Multilingual Jailbreak Challenges in Large Language Models

Yue Deng · Wenxuan Zhang · Sinno Pan · Lidong Bing

Halle B
[ ]
Tue 7 May 1:45 a.m. PDT — 3:45 a.m. PDT

Abstract:

While large language models (LLMs) exhibit remarkable capabilities across a wide range of tasks, they pose potential safety concerns, such as the ``jailbreak'' problem. Although several preventive measures have been developed to mitigate the potential risks associated with LLMs, they have primarily focused on English data. In this study, we reveal the presence of multilingual jailbreak challenges within LLMs and consider two potential risky scenarios: unintentional and intentional. The unintentional scenario involves users querying LLMs using non-English prompts and inadvertently bypassing the safety mechanisms, while the intentional scenario entails malicious users combining jailbreak instructions with multilingual prompts to attack LLMs deliberately. The experimental results reveal that in the unintentional scenario, the rate of unsafe content increases as the availability of languages decreases.

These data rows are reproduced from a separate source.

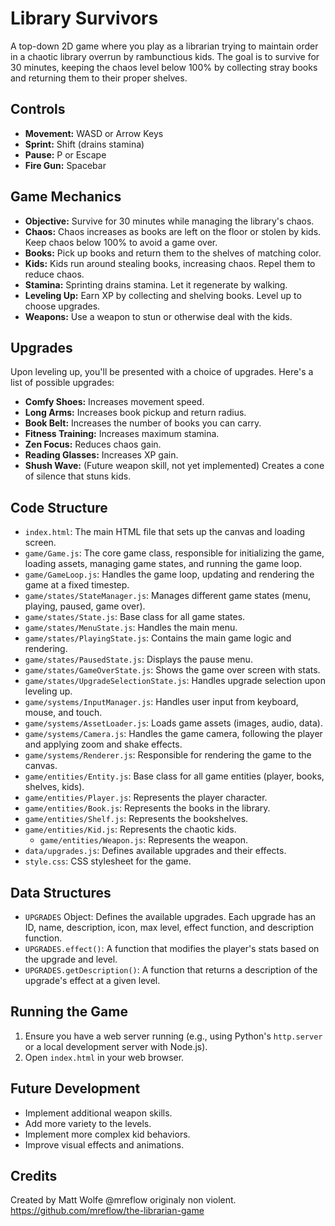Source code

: # Library Survivors

A top-down 2D game where you play as a librarian trying to maintain order in a chaotic library overrun by rambunctious kids.  The goal is to survive for 30 minutes, keeping the chaos level below 100% by collecting stray books and returning them to their proper shelves.

## Controls

*   **Movement:** WASD or Arrow Keys
*   **Sprint:** Shift (drains stamina)
*   **Pause:** P or Escape
*   **Fire Gun:** Spacebar

## Game Mechanics

*   **Objective:** Survive for 30 minutes while managing the library's chaos.
*   **Chaos:**  Chaos increases as books are left on the floor or stolen by kids. Keep chaos below 100% to avoid a game over.
*   **Books:** Pick up books and return them to the shelves of matching color.
*   **Kids:**  Kids run around stealing books, increasing chaos.  Repel them to reduce chaos.
*   **Stamina:** Sprinting drains stamina. Let it regenerate by walking.
*   **Leveling Up:** Earn XP by collecting and shelving books. Level up to choose upgrades.
*   **Weapons:** Use a weapon to stun or otherwise deal with the kids.

## Upgrades

Upon leveling up, you'll be presented with a choice of upgrades. Here's a list of possible upgrades:

*   **Comfy Shoes:** Increases movement speed.
*   **Long Arms:** Increases book pickup and return radius.
*   **Book Belt:** Increases the number of books you can carry.
*   **Fitness Training:** Increases maximum stamina.
*   **Zen Focus:** Reduces chaos gain.
*   **Reading Glasses:** Increases XP gain.
*   **Shush Wave:** (Future weapon skill, not yet implemented) Creates a cone of silence that stuns kids.

## Code Structure

*   `index.html`: The main HTML file that sets up the canvas and loading screen.
*   `game/Game.js`:  The core game class, responsible for initializing the game, loading assets, managing game states, and running the game loop.
*   `game/GameLoop.js`:  Handles the game loop, updating and rendering the game at a fixed timestep.
*   `game/states/StateManager.js`: Manages different game states (menu, playing, paused, game over).
*   `game/states/State.js`:  Base class for all game states.
*   `game/states/MenuState.js`: Handles the main menu.
*   `game/states/PlayingState.js`: Contains the main game logic and rendering.
*   `game/states/PausedState.js`:  Displays the pause menu.
*   `game/states/GameOverState.js`: Shows the game over screen with stats.
*   `game/states/UpgradeSelectionState.js`:  Handles upgrade selection upon leveling up.
*   `game/systems/InputManager.js`: Handles user input from keyboard, mouse, and touch.
*   `game/systems/AssetLoader.js`: Loads game assets (images, audio, data).
*   `game/systems/Camera.js`:  Handles the game camera, following the player and applying zoom and shake effects.
*   `game/systems/Renderer.js`:  Responsible for rendering the game to the canvas.
*   `game/entities/Entity.js`: Base class for all game entities (player, books, shelves, kids).
*   `game/entities/Player.js`: Represents the player character.
*   `game/entities/Book.js`: Represents the books in the library.
*   `game/entities/Shelf.js`: Represents the bookshelves.
*   `game/entities/Kid.js`: Represents the chaotic kids.
    *   `game/entities/Weapon.js`: Represents the weapon.
*   `data/upgrades.js`: Defines available upgrades and their effects.
*   `style.css`: CSS stylesheet for the game.

## Data Structures
* `UPGRADES` Object: Defines the available upgrades. Each upgrade has an ID, name, description, icon, max level, effect function, and description function.
* `UPGRADES.effect()`:  A function that modifies the player's stats based on the upgrade and level.
* `UPGRADES.getDescription()`: A function that returns a description of the upgrade's effect at a given level.

## Running the Game

1.  Ensure you have a web server running (e.g., using Python's `http.server` or a local development server with Node.js).
2.  Open `index.html` in your web browser.

## Future Development

*   Implement additional weapon skills.
*   Add more variety to the levels.
*   Implement more complex kid behaviors.
*   Improve visual effects and animations.

## Credits

Created by Matt Wolfe @mreflow originaly non violent.  https://github.com/mreflow/the-librarian-game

Specifically, low-resource languages exhibit three times the likelihood of encountering harmful content compared to high-resource languages, with both ChatGPT and GPT-4. In the intentional scenario, multilingual prompts can exacerbate the negative impact of jailbreak instructions, with astonishingly high rates of unsafe output: 80.92\% for ChatGPT and 40.71\% for GPT-4. Finally, we propose a novel \textsc{Self-Defense} framework that addresses the multilingual jailbreak challenges via automatically generating multilingual safety training data for fine-tuning. Experiment results demonstrate its effectiveness with notable reduction in unsafe rate.